Segment Open
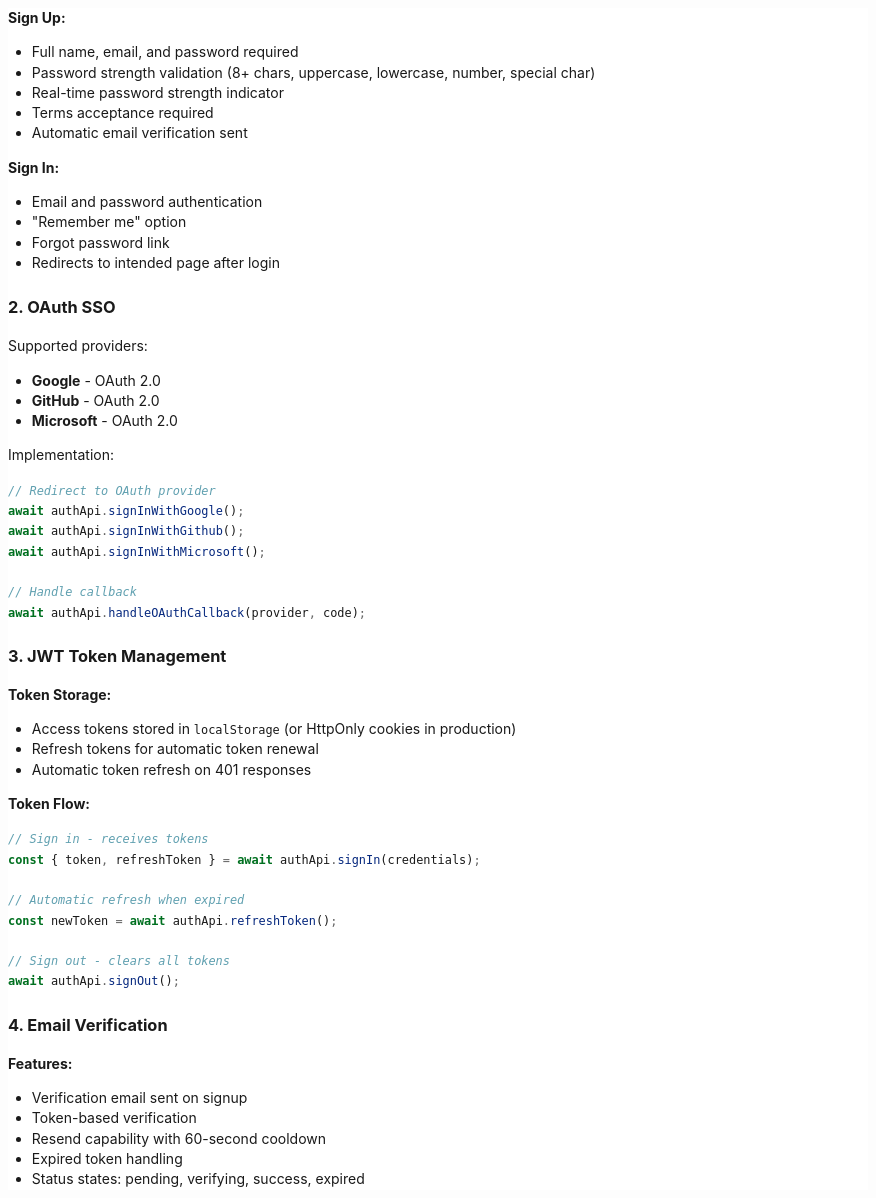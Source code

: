 **Sign Up:**
- Full name, email, and password required
- Password strength validation (8+ chars, uppercase, lowercase, number, special char)
- Real-time password strength indicator
- Terms acceptance required
- Automatic email verification sent

**Sign In:**
- Email and password authentication
- "Remember me" option
- Forgot password link
- Redirects to intended page after login

### 2. OAuth SSO

Supported providers:
- **Google** - OAuth 2.0
- **GitHub** - OAuth 2.0
- **Microsoft** - OAuth 2.0

Implementation:
```typescript
// Redirect to OAuth provider
await authApi.signInWithGoogle();
await authApi.signInWithGithub();
await authApi.signInWithMicrosoft();

// Handle callback
await authApi.handleOAuthCallback(provider, code);
```

### 3. JWT Token Management

**Token Storage:**
- Access tokens stored in `localStorage` (or HttpOnly cookies in production)
- Refresh tokens for automatic token renewal
- Automatic token refresh on 401 responses

**Token Flow:**
```typescript
// Sign in - receives tokens
const { token, refreshToken } = await authApi.signIn(credentials);

// Automatic refresh when expired
const newToken = await authApi.refreshToken();

// Sign out - clears all tokens
await authApi.signOut();
```

### 4. Email Verification

**Features:**
- Verification email sent on signup
- Token-based verification
- Resend capability with 60-second cooldown
- Expired token handling
- Status states: pending, verifying, success, expired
Segment Closed
How many lines of the entries above hold the string "required"? Reply with the number alone.

◆ **Response**: 2